Cornelio Fabro foi quem realçou a centralidade do ser como ato intensivo na metafísica de S. Tomás 


Metafísica essencial: 


1. Ipsum Esse

É a perfeição máxima formal e real. Ato puro. Intensidade máxima. É participável pelas criaturas através de essências limitadas e da doação de ser como ato a tais essências.

 • O ipsum Esse subsistens é a plenitude formal e atual do ser. Não é apenas a perfeição máxima “formal” no sentido lógico, mas o ato mesmo da atualidade infinita.

 • Fabro enfatiza que o Esse divino é incomunicável em si mesmo (ninguém nem nada pode possuir ou receber a infinitude divina), mas é participável secundum quid, na medida em que Deus doa o ser finito às essências criadas.

 • Aqui está a raiz da analogia entis: há continuidade (participação) e descontinuidade (infinitude divina versus finitude criada).



2. Essência (esse ut participabile)

É o ser enquanto participável, receptivo, em potência. Em si não é atual, mas uma capacidade de atualizar-se pela recepção do ato de ser. Como tal, está na mente de Deus ou na mente que a concebe. Só tem lugar aí em virtude do esse (ato) da mente que a concebe.

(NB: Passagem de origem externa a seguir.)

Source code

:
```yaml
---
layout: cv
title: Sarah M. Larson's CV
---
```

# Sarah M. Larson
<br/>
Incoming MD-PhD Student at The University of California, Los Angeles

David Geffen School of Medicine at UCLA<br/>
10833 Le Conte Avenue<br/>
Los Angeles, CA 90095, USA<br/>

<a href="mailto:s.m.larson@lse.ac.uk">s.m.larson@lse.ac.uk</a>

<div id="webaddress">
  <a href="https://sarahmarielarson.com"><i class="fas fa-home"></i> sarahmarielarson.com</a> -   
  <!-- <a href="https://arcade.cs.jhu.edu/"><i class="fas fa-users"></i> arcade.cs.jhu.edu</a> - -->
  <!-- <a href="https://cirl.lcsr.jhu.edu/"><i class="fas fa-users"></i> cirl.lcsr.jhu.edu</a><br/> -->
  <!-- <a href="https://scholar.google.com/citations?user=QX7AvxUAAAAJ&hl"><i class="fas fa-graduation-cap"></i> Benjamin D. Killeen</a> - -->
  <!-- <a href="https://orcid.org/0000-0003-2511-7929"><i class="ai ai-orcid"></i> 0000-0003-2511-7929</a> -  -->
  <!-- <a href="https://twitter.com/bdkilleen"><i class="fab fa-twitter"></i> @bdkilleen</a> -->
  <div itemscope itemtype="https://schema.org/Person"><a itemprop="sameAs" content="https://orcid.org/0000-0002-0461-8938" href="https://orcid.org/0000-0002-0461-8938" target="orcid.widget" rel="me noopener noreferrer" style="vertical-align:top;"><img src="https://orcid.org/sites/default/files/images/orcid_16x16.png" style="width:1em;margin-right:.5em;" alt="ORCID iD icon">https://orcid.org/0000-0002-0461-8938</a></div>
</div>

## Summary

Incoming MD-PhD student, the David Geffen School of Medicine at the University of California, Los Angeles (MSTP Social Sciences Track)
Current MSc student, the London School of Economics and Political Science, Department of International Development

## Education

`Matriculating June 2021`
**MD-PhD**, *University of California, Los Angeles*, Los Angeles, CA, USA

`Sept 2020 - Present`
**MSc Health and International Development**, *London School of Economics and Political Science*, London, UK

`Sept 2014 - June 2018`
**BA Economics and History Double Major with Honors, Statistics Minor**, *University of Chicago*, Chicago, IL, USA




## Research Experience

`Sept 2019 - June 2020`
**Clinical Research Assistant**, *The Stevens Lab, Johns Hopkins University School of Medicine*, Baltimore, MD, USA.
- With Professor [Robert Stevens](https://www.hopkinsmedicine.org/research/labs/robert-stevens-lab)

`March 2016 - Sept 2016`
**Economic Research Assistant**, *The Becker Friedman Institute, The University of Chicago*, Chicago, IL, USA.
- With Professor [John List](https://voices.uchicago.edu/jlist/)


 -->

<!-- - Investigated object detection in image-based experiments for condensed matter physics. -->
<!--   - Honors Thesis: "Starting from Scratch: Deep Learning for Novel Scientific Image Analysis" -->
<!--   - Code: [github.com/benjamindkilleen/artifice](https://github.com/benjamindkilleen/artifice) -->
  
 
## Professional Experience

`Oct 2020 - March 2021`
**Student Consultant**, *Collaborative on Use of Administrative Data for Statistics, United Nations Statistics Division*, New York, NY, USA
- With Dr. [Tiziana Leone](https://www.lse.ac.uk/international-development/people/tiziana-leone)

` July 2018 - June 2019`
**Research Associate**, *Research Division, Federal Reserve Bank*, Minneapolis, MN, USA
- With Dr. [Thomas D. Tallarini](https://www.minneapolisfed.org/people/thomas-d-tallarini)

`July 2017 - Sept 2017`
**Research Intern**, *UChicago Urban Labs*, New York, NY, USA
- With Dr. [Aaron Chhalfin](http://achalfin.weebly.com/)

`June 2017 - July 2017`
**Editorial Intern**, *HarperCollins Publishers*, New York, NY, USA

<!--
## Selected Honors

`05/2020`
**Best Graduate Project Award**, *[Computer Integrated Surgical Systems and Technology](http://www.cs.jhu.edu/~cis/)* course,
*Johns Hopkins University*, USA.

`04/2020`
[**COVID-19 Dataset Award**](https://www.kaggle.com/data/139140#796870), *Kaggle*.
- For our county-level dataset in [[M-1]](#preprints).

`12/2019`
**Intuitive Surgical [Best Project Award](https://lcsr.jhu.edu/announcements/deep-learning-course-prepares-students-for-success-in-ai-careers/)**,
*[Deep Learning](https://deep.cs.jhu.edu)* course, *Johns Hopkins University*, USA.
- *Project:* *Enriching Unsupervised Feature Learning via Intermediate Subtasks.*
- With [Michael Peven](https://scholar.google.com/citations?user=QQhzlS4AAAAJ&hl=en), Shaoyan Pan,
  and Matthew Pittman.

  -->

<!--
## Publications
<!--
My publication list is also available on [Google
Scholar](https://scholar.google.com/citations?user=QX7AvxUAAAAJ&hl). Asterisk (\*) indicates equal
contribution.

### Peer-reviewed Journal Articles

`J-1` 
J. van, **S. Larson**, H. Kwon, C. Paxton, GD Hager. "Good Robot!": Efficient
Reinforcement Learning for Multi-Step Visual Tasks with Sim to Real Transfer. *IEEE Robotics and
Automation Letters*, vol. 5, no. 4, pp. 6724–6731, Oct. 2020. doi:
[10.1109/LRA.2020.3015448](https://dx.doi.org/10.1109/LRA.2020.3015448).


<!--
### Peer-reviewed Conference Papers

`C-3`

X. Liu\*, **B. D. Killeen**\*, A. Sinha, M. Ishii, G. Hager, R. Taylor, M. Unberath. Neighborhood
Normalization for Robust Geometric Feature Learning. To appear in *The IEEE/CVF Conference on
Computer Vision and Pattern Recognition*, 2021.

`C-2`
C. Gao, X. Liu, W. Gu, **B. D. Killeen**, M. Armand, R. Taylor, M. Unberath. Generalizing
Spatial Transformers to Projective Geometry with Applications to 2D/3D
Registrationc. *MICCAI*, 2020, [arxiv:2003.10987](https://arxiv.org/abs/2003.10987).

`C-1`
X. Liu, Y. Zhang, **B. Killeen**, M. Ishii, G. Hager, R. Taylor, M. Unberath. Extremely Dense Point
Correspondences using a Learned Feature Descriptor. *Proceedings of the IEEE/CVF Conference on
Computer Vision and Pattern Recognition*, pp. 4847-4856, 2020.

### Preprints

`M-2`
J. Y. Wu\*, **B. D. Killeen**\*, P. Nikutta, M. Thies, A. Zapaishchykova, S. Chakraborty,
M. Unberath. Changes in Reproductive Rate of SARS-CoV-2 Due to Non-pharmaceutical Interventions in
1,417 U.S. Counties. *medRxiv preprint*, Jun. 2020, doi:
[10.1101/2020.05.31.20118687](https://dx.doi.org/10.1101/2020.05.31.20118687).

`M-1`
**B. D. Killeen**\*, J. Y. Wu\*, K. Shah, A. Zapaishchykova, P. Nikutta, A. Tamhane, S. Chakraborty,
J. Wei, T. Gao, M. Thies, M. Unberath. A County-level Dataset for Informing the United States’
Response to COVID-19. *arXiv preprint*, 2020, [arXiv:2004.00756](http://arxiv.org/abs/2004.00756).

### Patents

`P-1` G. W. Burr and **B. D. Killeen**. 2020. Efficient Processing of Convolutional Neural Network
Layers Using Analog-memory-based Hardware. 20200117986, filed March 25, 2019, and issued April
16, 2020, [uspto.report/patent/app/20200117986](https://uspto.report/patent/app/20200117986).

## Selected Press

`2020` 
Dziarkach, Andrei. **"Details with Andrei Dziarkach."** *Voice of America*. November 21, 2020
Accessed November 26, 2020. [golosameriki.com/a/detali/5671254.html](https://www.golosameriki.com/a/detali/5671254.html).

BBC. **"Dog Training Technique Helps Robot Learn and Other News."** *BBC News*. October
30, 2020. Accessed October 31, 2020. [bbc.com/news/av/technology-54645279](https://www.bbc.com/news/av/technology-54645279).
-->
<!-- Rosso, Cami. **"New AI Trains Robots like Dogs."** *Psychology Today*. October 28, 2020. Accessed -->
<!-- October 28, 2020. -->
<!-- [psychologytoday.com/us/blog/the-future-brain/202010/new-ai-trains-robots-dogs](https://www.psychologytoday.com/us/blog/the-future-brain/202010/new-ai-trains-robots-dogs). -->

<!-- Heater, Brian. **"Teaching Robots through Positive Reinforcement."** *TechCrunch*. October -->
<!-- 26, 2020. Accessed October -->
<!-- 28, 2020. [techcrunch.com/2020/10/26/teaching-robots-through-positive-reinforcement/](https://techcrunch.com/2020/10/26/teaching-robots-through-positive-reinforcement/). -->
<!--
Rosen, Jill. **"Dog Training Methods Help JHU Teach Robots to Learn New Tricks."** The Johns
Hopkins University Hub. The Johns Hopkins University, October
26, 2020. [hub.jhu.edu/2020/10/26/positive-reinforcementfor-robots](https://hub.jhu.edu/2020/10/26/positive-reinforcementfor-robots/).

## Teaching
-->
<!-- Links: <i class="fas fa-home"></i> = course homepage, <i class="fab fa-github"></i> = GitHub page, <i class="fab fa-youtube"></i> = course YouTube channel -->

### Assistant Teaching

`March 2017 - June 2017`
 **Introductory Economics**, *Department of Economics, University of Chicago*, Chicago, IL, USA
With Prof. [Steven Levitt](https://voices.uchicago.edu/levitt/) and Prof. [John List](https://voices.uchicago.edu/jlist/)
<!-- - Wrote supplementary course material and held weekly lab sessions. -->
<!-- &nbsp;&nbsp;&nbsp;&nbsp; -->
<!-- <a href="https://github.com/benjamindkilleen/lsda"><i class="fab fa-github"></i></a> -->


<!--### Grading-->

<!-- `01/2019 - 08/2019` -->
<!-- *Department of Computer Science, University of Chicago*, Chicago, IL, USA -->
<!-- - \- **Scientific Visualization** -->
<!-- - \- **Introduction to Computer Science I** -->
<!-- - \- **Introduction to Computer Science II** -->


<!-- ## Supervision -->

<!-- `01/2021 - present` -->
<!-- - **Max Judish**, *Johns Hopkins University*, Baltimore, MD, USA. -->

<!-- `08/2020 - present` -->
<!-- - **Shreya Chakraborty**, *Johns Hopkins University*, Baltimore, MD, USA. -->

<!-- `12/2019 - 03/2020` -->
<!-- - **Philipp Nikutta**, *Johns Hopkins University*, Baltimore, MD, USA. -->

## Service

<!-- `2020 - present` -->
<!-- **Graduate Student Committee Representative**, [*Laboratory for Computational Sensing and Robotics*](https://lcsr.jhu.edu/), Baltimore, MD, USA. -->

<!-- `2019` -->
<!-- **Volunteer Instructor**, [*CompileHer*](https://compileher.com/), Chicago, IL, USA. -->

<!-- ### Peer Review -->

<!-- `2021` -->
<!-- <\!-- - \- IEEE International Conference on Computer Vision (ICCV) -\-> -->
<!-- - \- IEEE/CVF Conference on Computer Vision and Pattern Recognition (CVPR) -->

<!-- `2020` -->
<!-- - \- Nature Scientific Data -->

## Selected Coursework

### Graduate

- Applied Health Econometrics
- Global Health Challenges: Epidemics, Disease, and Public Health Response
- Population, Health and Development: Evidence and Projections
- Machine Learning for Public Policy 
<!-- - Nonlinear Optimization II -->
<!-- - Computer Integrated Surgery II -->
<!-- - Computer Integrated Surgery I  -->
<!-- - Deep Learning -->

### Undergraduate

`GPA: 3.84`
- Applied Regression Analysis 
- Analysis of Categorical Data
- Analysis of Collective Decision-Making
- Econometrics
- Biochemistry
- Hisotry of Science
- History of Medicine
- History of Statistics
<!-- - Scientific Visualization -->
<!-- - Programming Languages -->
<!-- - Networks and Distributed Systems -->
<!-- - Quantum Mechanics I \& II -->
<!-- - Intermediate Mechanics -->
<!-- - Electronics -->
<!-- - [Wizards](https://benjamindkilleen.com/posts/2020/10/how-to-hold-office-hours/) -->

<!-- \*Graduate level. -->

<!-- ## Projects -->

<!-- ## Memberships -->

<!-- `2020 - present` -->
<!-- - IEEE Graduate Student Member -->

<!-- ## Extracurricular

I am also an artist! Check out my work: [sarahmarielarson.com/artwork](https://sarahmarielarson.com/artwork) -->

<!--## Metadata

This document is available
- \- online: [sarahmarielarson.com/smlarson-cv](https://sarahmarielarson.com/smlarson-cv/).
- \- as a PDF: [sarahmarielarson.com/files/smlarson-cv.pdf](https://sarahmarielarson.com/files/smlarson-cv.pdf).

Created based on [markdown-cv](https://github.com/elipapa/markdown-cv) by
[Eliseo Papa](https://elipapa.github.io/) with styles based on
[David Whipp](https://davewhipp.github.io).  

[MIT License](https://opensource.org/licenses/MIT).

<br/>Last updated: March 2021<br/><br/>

 • A essência é um modo possível de ser, uma potência receptiva que só adquire atualidade ao receber o ato de ser.

 • Fabro insiste: a essência criada não é nada em si mesma sem o ser; só subsiste como essência atualizada pelo ser.

 • Como essência possível, pode existir:

 • na mente divina, como exemplar (ideia participável).

 • na mente humana, como conceito (mas aí só existe porque participa do esse da mente cognoscente).

 • A essência, portanto, não é contrária ao ser, mas um limite modal dele.



3. Ser participado (esse ut participatum)

É o ser enquanto participado realmente, já limitado. É o ato de ser doado segundo a capacidade receptiva da essência. Entra em composição com a essência como ato para com a potência para que o ente real seja. Sua intensidade varia de acordo com a capacidade receptiva da essência com a qual entra em composição para constituir o ente. 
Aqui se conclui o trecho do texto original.